▶ **What the task requires**
Print each line exactly, beginning with the one where "Uma carga permanente" appears and ending at the last line below.

[Dataset entries]
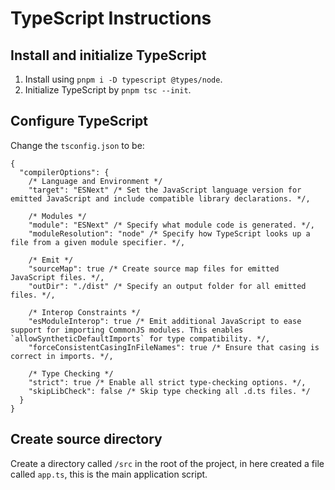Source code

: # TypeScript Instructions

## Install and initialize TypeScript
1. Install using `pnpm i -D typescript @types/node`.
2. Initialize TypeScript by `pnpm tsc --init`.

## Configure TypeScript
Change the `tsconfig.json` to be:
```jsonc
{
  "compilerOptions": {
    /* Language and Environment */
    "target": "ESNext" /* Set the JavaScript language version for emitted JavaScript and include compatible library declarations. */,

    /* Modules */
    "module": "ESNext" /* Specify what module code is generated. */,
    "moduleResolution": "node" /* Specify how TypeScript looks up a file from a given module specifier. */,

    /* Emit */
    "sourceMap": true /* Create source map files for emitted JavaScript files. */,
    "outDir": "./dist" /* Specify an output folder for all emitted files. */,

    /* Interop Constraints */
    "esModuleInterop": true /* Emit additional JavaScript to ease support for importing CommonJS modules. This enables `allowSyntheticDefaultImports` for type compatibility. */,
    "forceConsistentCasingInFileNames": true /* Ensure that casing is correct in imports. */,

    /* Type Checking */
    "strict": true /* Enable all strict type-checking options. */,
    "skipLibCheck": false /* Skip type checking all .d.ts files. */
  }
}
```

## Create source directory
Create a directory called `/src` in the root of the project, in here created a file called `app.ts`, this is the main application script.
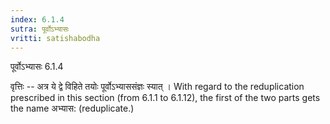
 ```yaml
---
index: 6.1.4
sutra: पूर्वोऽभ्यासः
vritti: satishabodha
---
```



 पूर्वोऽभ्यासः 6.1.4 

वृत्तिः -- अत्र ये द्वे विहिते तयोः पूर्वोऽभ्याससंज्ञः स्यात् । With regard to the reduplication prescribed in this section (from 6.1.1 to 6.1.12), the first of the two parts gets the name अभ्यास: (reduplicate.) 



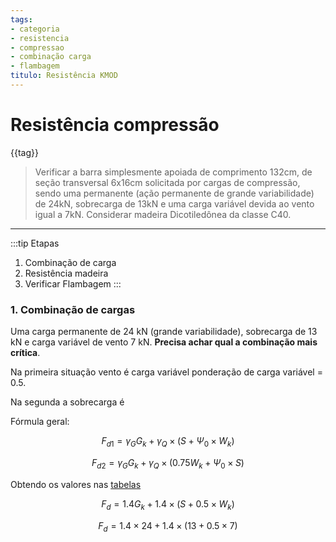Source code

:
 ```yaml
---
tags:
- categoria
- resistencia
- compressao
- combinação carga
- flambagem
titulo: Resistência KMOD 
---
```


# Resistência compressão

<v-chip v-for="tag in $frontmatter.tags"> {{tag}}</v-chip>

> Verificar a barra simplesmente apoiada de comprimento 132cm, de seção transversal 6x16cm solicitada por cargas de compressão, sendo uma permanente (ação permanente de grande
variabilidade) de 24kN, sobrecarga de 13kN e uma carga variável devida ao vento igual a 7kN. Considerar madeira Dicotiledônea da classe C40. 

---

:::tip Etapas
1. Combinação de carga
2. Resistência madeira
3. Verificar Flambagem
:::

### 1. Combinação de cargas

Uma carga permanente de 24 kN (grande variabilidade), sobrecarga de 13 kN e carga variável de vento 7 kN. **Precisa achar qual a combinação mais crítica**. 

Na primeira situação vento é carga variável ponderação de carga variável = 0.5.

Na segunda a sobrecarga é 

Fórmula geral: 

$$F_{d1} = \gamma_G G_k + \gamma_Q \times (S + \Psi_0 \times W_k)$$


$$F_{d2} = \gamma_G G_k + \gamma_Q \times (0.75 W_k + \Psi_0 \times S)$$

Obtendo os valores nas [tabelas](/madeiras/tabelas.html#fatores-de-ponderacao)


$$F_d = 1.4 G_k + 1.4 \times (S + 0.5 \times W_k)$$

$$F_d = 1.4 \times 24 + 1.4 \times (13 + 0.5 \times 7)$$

▶ **Expected output**
Uma carga permanente de 24 kN (grande variabilidade), sobrecarga de 13 kN e carga variável de vento 7 kN. **Precisa achar qual a combinação mais crítica**. 

Na primeira situação vento é carga variável ponderação de carga variável = 0.5.

Na segunda a sobrecarga é 

Fórmula geral: 

$$F_{d1} = \gamma_G G_k + \gamma_Q \times (S + \Psi_0 \times W_k)$$


$$F_{d2} = \gamma_G G_k + \gamma_Q \times (0.75 W_k + \Psi_0 \times S)$$

Obtendo os valores nas [tabelas](/madeiras/tabelas.html#fatores-de-ponderacao)


$$F_d = 1.4 G_k + 1.4 \times (S + 0.5 \times W_k)$$

$$F_d = 1.4 \times 24 + 1.4 \times (13 + 0.5 \times 7)$$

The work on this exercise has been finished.